(Material for this task Opens)

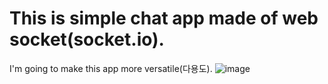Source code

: # This is simple chat app made of web socket(socket.io).
I'm going to make this app more versatile(다용도).
![image](https://user-images.githubusercontent.com/55650557/159213699-a0f50274-56c5-421e-8572-9619e8fbe47f.png)
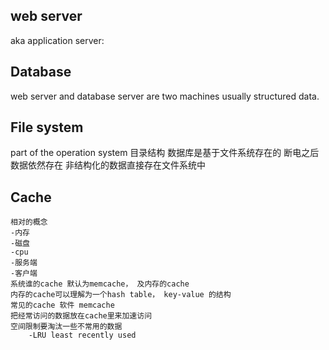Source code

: ## web server



aka application server:



## Database


web server and database server are two machines usually
structured data.

## File system
part of the operation system
目录结构
数据库是基于文件系统存在的
断电之后数据依然存在
非结构化的数据直接存在文件系统中

## Cache

    相对的概念
    -内存
    -磁盘
    -cpu
    -服务端
    -客户端
    系统谁的cache 默认为memcache， 及内存的cache 
    内存的cache可以理解为一个hash table， key-value 的结构
    常见的cache 软件 memcache
    把经常访问的数据放在cache里来加速访问
    空间限制要淘汰一些不常用的数据
        -LRU least recently used   
 
 
 
    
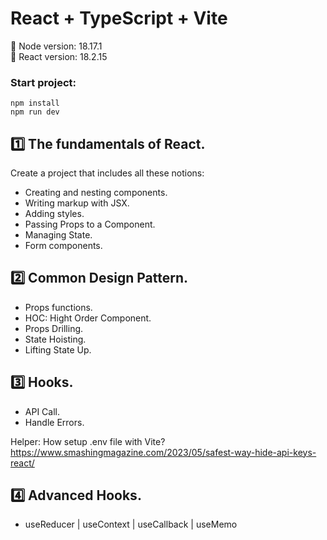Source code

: # React + TypeScript + Vite

📀 Node version: 18.17.1  
📀 React version: 18.2.15

### Start project:

`npm install`  
`npm run dev`

## 1️⃣ The fundamentals of React.

Create a project that includes all these notions:

- Creating and nesting components.
- Writing markup with JSX.
- Adding styles.
- Passing Props to a Component.
- Managing State.
- Form components.

## 2️⃣ Common Design Pattern.

- Props functions.
- HOC: Hight Order Component.
- Props Drilling.
- State Hoisting.
- Lifting State Up.

## 3️⃣ Hooks.

- API Call.
- Handle Errors.

Helper: How setup .env file with Vite?  
https://www.smashingmagazine.com/2023/05/safest-way-hide-api-keys-react/

## 4️⃣ Advanced Hooks.

- useReducer | useContext | useCallback | useMemo
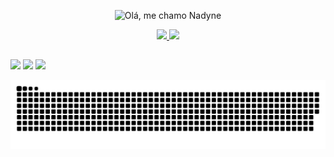 <p align="center">
  <img src="https://github.com/NadyneBarbieri/NadyneBarbier/raw/main/assets/cabeçalho" alt="Olá, me chamo Nadyne">
</p>
<div align="center">
  <a href="https://github.com/NadyneBarbieri">
  <img height="180em" src="https://github-readme-stats.vercel.app/api?username=NadyneBarbieri&show_icons=true&theme=dracula&include_all_commits=true&count_private=true">
  <img height="180em" src="https://github-readme-stats.vercel.app/api/top-langs/?username=NadyneBarbieri&layout=compact&langs_count=7&theme=dracula">
</div>
  
  
  ##
 
<div> 
 
  <a href="https://instagram.com/nadynemayara" target="_blank"><img src="https://img.shields.io/badge/-Instagram-%23E4405F?style=for-the-badge&logo=instagram&logoColor=white" target="_blank"></a>
</a> 
  <a href = "mailto:barbierinadyne@gmail.com"><img src="https://img.shields.io/badge/-Gmail-%23333?style=for-the-badge&logo=gmail&logoColor=white" target="_blank"></a>
  <a href="https://www.linkedin.com/in/nadyne-barbieri-ela-dela-105b99111" target="_blank"><img src="https://img.shields.io/badge/-LinkedIn-%230077B5?style=for-the-badge&logo=linkedin&logoColor=white" target="_blank"></a> 
 
 ![Snake animation](https://github.com/NadyneBarbieri/NadyneBarbieri/blob/output/github-contribution-grid-snake.svg)
  
</div>
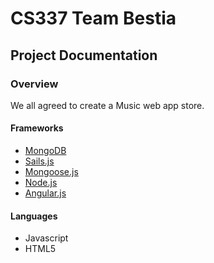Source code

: 
# CS337 Team Bestia
## Project Documentation
### Overview
We all agreed to create a Music web app store.
#### Frameworks
* [MongoDB](https://www.mongodb.org/)
* [Sails.js](http://sailsjs.org/)
* [Mongoose.js](http://mongoosejs.com/)
* [Node.js](http://nodejs.org/)
* [Angular.js](https://angularjs.org/)

#### Languages
* Javascript
* HTML5






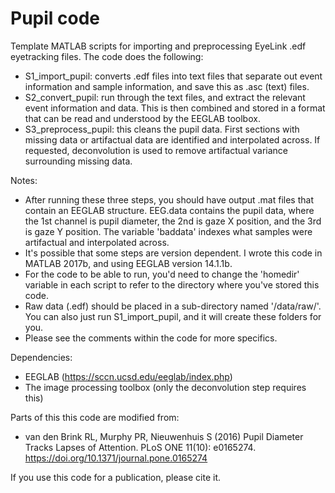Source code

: # Pupil code

Template MATLAB scripts for importing and preprocessing EyeLink .edf eyetracking files. The code does the following:

- S1_import_pupil: converts .edf files into text files that separate out event information and sample information, and save this as .asc (text) files.
- S2_convert_pupil: run through the text files, and extract the relevant event information and data. This is then combined and stored in a format that can be read and understood by the EEGLAB toolbox. 
- S3_preprocess_pupil: this cleans the pupil data. First sections with missing data or artifactual data are identified and interpolated across. If requested, deconvolution is used to remove artifactual variance surrounding missing data.   

Notes:

- After running these three steps, you should have output .mat files that contain an EEGLAB structure. EEG.data contains the pupil data, where the 1st channel is pupil diameter, the 2nd is gaze X position, and the 3rd is gaze Y position. The variable 'baddata' indexes what samples were artifactual and interpolated across.
- It's possible that some steps are version dependent. I wrote this code in MATLAB 2017b, and using EEGLAB version 14.1.1b.
- For the code to be able to run, you'd need to change the 'homedir' variable in each script to refer to the directory where you've stored this code. 
- Raw data (.edf) should be placed in a sub-directory named '/data/raw/'. You can also just run S1_import_pupil, and it will create these folders for you.
- Please see the comments within the code for more specifics.

Dependencies:

- EEGLAB (https://sccn.ucsd.edu/eeglab/index.php)
- The image processing toolbox (only the deconvolution step requires this)

Parts of this this code are modified from: 
- van den Brink RL, Murphy PR, Nieuwenhuis S (2016) Pupil Diameter Tracks Lapses of Attention. PLoS ONE 11(10): e0165274. https://doi.org/10.1371/journal.pone.0165274

If you use this code for a publication, please cite it.


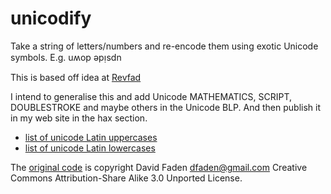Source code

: # unicodify
Take a string of letters/numbers and re-encode them using exotic Unicode symbols.  E.g. uʍop ǝpᴉsdn

This is based off idea at [Revfad](http://www.revfad.com/flip.html)

I intend to generalise this and add Unicode MATHEMATICS, SCRIPT, DOUBLESTROKE and maybe others in the Unicode BLP. And then publish it in my web site in the hax section.

 * [list of unicode Latin uppercases](http://www.fileformat.info/info/unicode/category/Lu/list.htm)
 * [list of unicode Latin lowercases](http://www.fileformat.info/info/unicode/category/Ll/list.htm)

The [original code](http://www.revfad.com/flip.html) is copyright
David Faden dfaden@gmail.com
Creative Commons Attribution-Share Alike 3.0 Unported License.
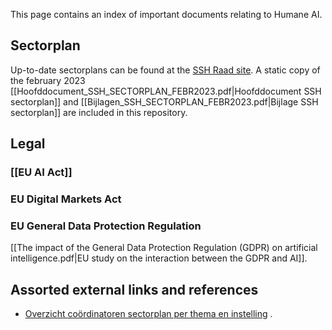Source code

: This page contains an index of important documents relating to Humane AI.

## Sectorplan

Up-to-date sectorplans can be found at the [SSH Raad site](https://sshraad.nl/sectorplannen-2022-ssh/).
A static copy of the february 2023 [[Hoofddocument_SSH_SECTORPLAN_FEBR2023.pdf|Hoofddocument SSH sectorplan]]  and [[Bijlagen_SSH_SECTORPLAN_FEBR2023.pdf|Bijlage SSH sectorplan]] are included in this repository.

## Legal

### [[EU AI Act]]

### EU Digital Markets Act

### EU General Data Protection Regulation

[[The impact of the General Data Protection Regulation (GDPR) on artificial intelligence.pdf|EU study on the interaction between the GDPR and AI]].

## Assorted external links and references

- [Overzicht coördinatoren sectorplan per thema en instelling](https://docs.google.com/spreadsheets/d/1FJ3pBdHwTwTJ2mEcTH1Is_z2juZEmDPaHf4w4Ek30ck/edit#gid=0) .
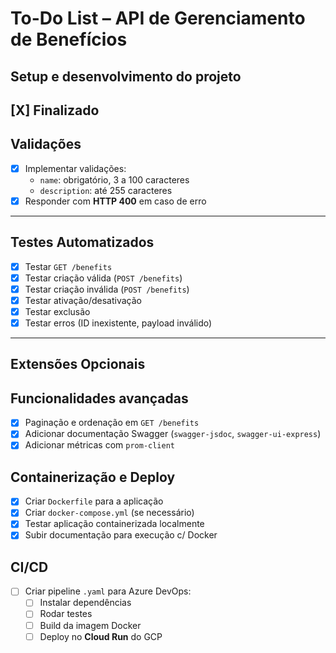 # To-Do List – API de Gerenciamento de Benefícios

## Setup e desenvolvimento do projeto
[X] Finalizado
---

## Validações

* [X] Implementar validações:
  * `name`: obrigatório, 3 a 100 caracteres
  * `description`: até 255 caracteres
* [X] Responder com **HTTP 400** em caso de erro

---

## Testes Automatizados

* [X] Testar `GET /benefits`
* [X] Testar criação válida (`POST /benefits`)
* [X] Testar criação inválida (`POST /benefits`)
* [X] Testar ativação/desativação
* [X] Testar exclusão
* [X] Testar erros (ID inexistente, payload inválido)

---

## Extensões Opcionais

## Funcionalidades avançadas

* [X] Paginação e ordenação em `GET /benefits`
* [X] Adicionar documentação Swagger (`swagger-jsdoc`, `swagger-ui-express`)
* [X] Adicionar métricas com `prom-client`

## Containerização e Deploy

* [X] Criar `Dockerfile` para a aplicação
* [X] Criar `docker-compose.yml` (se necessário)
* [X] Testar aplicação containerizada localmente
* [X] Subir documentação para execução c/ Docker

## CI/CD

* [ ] Criar pipeline `.yaml` para Azure DevOps:
  * [ ] Instalar dependências
  * [ ] Rodar testes
  * [ ] Build da imagem Docker
  * [ ] Deploy no **Cloud Run** do GCP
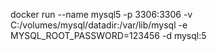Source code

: docker run --name mysql5 -p 3306:3306 -v C:/volumes/mysql/datadir:/var/lib/mysql -e MYSQL_ROOT_PASSWORD=123456 -d mysql:5
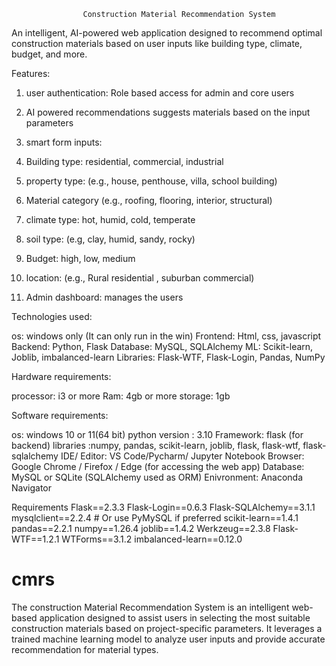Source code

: 
					Construction Material Recommendation System

An intelligent, AI-powered web application designed to recommend optimal construction materials based on user inputs like building type, climate, budget, and more.

Features:

1. user authentication: Role based access for admin and core users

2. AI powered recommendations suggests materials based on the input parameters

3. smart form inputs:
 1. Building type: residential, commercial, industrial 
 2. property type: (e.g., house, penthouse, villa, school building)
 3. Material category (e.g., roofing, flooring, interior, structural)
 4. climate type: hot, humid, cold, temperate
 5. soil type: (e.g, clay, humid, sandy, rocky)
 6. Budget: high, low, medium
 7. location: (e.g., Rural residential , suburban commercial)

4. Admin dashboard: manages the users 


Technologies used:

os: windows only (It can only run in the win)
Frontend: Html, css, javascript 
Backend: Python, Flask
Database: MySQL, SQLAlchemy 
ML: Scikit-learn, Joblib, imbalanced-learn
Libraries: Flask-WTF, Flask-Login, Pandas, NumPy 

Hardware requirements:

processor: i3 or more
Ram: 4gb or more
storage: 1gb 


Software requirements:

os: windows 10 or 11(64 bit)
python version : 3.10
Framework: flask (for backend)
libraries :numpy, pandas, scikit-learn, joblib, flask, flask-wtf, flask-sqlalchemy
IDE/ Editor: VS Code/Pycharm/ Jupyter Notebook
Browser: Google Chrome / Firefox / Edge (for accessing the web app)
Database: MySQL or SQLite (SQLAlchemy used as ORM)
Enivronment: Anaconda Navigator


Requirements
Flask==2.3.3
Flask-Login==0.6.3
Flask-SQLAlchemy==3.1.1
mysqlclient==2.2.4  # Or use PyMySQL if preferred
scikit-learn==1.4.1
pandas==2.2.1
numpy==1.26.4
joblib==1.4.2
Werkzeug==2.3.8
Flask-WTF==1.2.1
WTForms==3.1.2
imbalanced-learn==0.12.0

# cmrs
The construction Material Recommendation System is an intelligent web-based application designed to assist users in selecting the most suitable construction materials based on project-specific parameters. It leverages a trained machine learning model to analyze user inputs and provide accurate recommendation for material types.
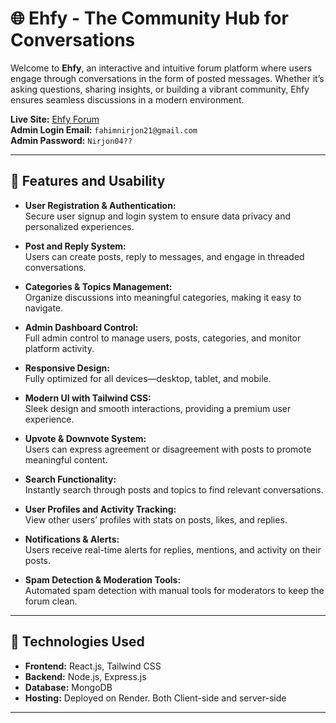 # 🌐 **Ehfy - The Community Hub for Conversations**  

Welcome to **Ehfy**, an interactive and intuitive forum platform where users engage through conversations in the form of posted messages. Whether it’s asking questions, sharing insights, or building a vibrant community, Ehfy ensures seamless discussions in a modern environment.  

**Live Site:** [Ehfy Forum](https://blog-management-frontend-crafted.onrender.com)  
**Admin Login Email:** `fahimnirjon21@gmail.com`  
**Admin Password:** `Nirjon04??`  

---

## 🚀 **Features and Usability**  

- **User Registration & Authentication:**  
  Secure user signup and login system to ensure data privacy and personalized experiences.

- **Post and Reply System:**  
  Users can create posts, reply to messages, and engage in threaded conversations.

- **Categories & Topics Management:**  
  Organize discussions into meaningful categories, making it easy to navigate.

- **Admin Dashboard Control:**  
  Full admin control to manage users, posts, categories, and monitor platform activity.

- **Responsive Design:**  
  Fully optimized for all devices—desktop, tablet, and mobile.

- **Modern UI with Tailwind CSS:**  
  Sleek design and smooth interactions, providing a premium user experience.

- **Upvote & Downvote System:**  
  Users can express agreement or disagreement with posts to promote meaningful content.

- **Search Functionality:**  
  Instantly search through posts and topics to find relevant conversations.

- **User Profiles and Activity Tracking:**  
  View other users’ profiles with stats on posts, likes, and replies.

- **Notifications & Alerts:**  
  Users receive real-time alerts for replies, mentions, and activity on their posts.

- **Spam Detection & Moderation Tools:**  
  Automated spam detection with manual tools for moderators to keep the forum clean.

---

## 🔧 **Technologies Used**  

- **Frontend:** React.js, Tailwind CSS  
- **Backend:** Node.js, Express.js  
- **Database:** MongoDB  
- **Hosting:** Deployed on Render. Both Client-side and server-side  

---
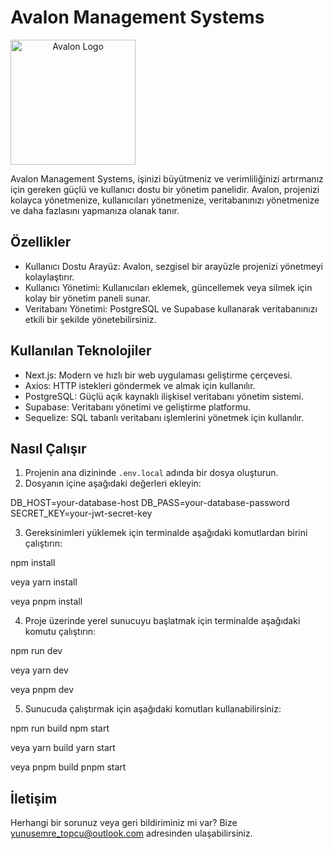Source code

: # Avalon Management Systems

<img src="https://wxpbrdtmrnvqglioltbm.supabase.co/storage/v1/object/public/avalon/logo.png" alt="Avalon Logo" width="200" style="text-align:center">

Avalon Management Systems, işinizi büyütmeniz ve verimliliğinizi artırmanız için gereken güçlü ve kullanıcı dostu bir yönetim panelidir. Avalon, projenizi kolayca yönetmenize, kullanıcıları yönetmenize, veritabanınızı yönetmenize ve daha fazlasını yapmanıza olanak tanır.

## Özellikler

- Kullanıcı Dostu Arayüz: Avalon, sezgisel bir arayüzle projenizi yönetmeyi kolaylaştırır.
- Kullanıcı Yönetimi: Kullanıcıları eklemek, güncellemek veya silmek için kolay bir yönetim paneli sunar.
- Veritabanı Yönetimi: PostgreSQL ve Supabase kullanarak veritabanınızı etkili bir şekilde yönetebilirsiniz.

## Kullanılan Teknolojiler

- Next.js: Modern ve hızlı bir web uygulaması geliştirme çerçevesi.
- Axios: HTTP istekleri göndermek ve almak için kullanılır.
- PostgreSQL: Güçlü açık kaynaklı ilişkisel veritabanı yönetim sistemi.
- Supabase: Veritabanı yönetimi ve geliştirme platformu.
- Sequelize: SQL tabanlı veritabanı işlemlerini yönetmek için kullanılır.

## Nasıl Çalışır

1. Projenin ana dizininde `.env.local` adında bir dosya oluşturun.
2. Dosyanın içine aşağıdaki değerleri ekleyin:

DB_HOST=your-database-host
DB_PASS=your-database-password
SECRET_KEY=your-jwt-secret-key

3. Gereksinimleri yüklemek için terminalde aşağıdaki komutlardan birini çalıştırın:

npm install

veya
yarn install

veya
pnpm install

4. Proje üzerinde yerel sunucuyu başlatmak için terminalde aşağıdaki komutu çalıştırın:

npm run dev

veya
yarn dev

veya
pnpm dev

5. Sunucuda çalıştırmak için aşağıdaki komutları kullanabilirsiniz:

npm run build
npm start

veya
yarn build
yarn start

veya
pnpm build
pnpm start

## İletişim

Herhangi bir sorunuz veya geri bildiriminiz mi var? Bize [yunusemre_topcu@outlook.com](yunusemre_topcu@outlook.com) adresinden ulaşabilirsiniz.
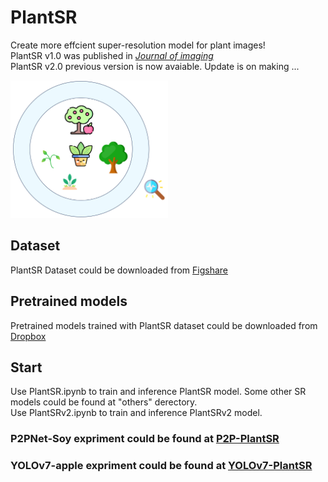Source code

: # PlantSR
Create more effcient super-resolution model for plant images!    
PlantSR v1.0 was published in [*Journal of imaging*](https://www.mdpi.com/2819270)   
PlantSR v2.0 previous version is now avaiable.
Update is on making ...

<img src="assets/plants.png" alt="plantSR.png" style="width:50%;">

## Dataset
PlantSR Dataset could be downloaded from [Figshare](https://figshare.com/articles/dataset/PlantSR_Dataset/24648150)

## Pretrained models
Pretrained models trained with PlantSR dataset could be downloaded from [Dropbox](https://www.dropbox.com/scl/fo/k3xqyu3zomu3insdqydnz/h?rlkey=8mwov9xap0bwsvou0dui7drsq&dl=0)

## Start
Use PlantSR.ipynb to train and inference PlantSR model. Some other SR models could be found at "others" derectory.    
Use PlantSRv2.ipynb to train and inference PlantSRv2 model.

### P2PNet-Soy expriment could be found at [P2P-PlantSR](https://github.com/SkyCol/P2P-Soy-expriment)

### YOLOv7-apple expriment could be found at [YOLOv7-PlantSR](https://github.com/SkyCol/YOLOv7-apple-expriment) 
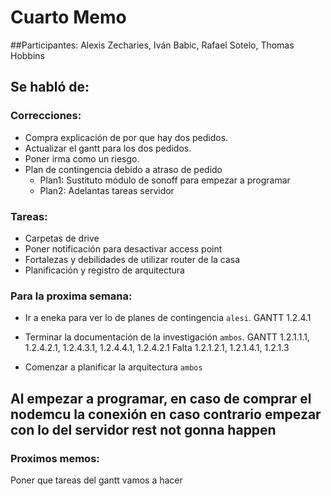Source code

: # Cuarto Memo

##Participantes:
Alexis Zecharies, Iván Babic, Rafael Sotelo, Thomas Hobbins

## Se habló de:

### Correcciones:

- Compra explicación de por que hay dos pedidos.
- Actualizar el gantt para los dos pedidos.
- Poner irma como un riesgo.
- Plan de contingencia debido a atraso de pedido
	- Plan1: Sustituto módulo de sonoff para empezar a programar
	- Plan2: Adelantas tareas servidor

### Tareas:
- Carpetas de drive
- Poner notificación para desactivar access point
- Fortalezas y debilidades de utilizar router de la casa 
- Planificación y registro de arquitectura

### Para la proxima semana:

- Ir a eneka para ver lo de planes de contingencia `alesi`. GANTT 1.2.4.1

- Terminar la documentación de la investigación `ambos`. GANTT 1.2.1.1.1, 1.2.4.2.1, 1.2.4.3.1, 1.2.4.4.1, 1.2.4.2.1
		Falta 1.2.1.2.1, 1.2.1.4.1, 1.2.1.3

- Comenzar a planificar la arquitectura `ambos`



## Al  empezar a programar, en caso de comprar el nodemcu la conexión en caso contrario empezar con lo del servidor rest not gonna happen


### Proximos memos:
Poner que tareas del gantt vamos a hacer
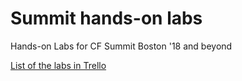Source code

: # Summit hands-on labs

Hands-on Labs for CF Summit Boston '18 and beyond

[List of the labs in Trello](https://trello.com/b/t9LFlX2c/cloud-foundry-labs)
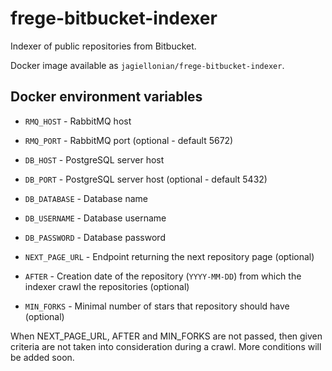 # frege-bitbucket-indexer
Indexer of public repositories from Bitbucket.

Docker image available as `jagiellonian/frege-bitbucket-indexer`.

## Docker environment variables

   * `RMQ_HOST` - RabbitMQ host
   
   * `RMQ_PORT` - RabbitMQ port (optional - default 5672)

   * `DB_HOST` - PostgreSQL server host

   * `DB_PORT` - PostgreSQL server host (optional - default 5432)

   *  `DB_DATABASE` - Database name

   *  `DB_USERNAME` - Database username

   *  `DB_PASSWORD` - Database password
   
   *  `NEXT_PAGE_URL` - Endpoint returning the next repository page (optional)
   *  `AFTER` - Creation date of the repository (`YYYY-MM-DD`) from which the indexer crawl the repositories (optional)
   *  `MIN_FORKS` - Minimal number of stars that repository should have (optional)

When NEXT_PAGE_URL, AFTER and MIN_FORKS are not passed, then given criteria are not taken into consideration during a crawl. More conditions will be added soon.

(Material for this task Closes)

### [Problem statement]
Read through the entries and copy every line that includes "veritabanınızı".

### [Solution to this exercise]
Avalon Management Systems, işinizi büyütmeniz ve verimliliğinizi artırmanız için gereken güçlü ve kullanıcı dostu bir yönetim panelidir. Avalon, projenizi kolayca yönetmenize, kullanıcıları yönetmenize, veritabanınızı yönetmenize ve daha fazlasını yapmanıza olanak tanır.
- Veritabanı Yönetimi: PostgreSQL ve Supabase kullanarak veritabanınızı etkili bir şekilde yönetebilirsiniz.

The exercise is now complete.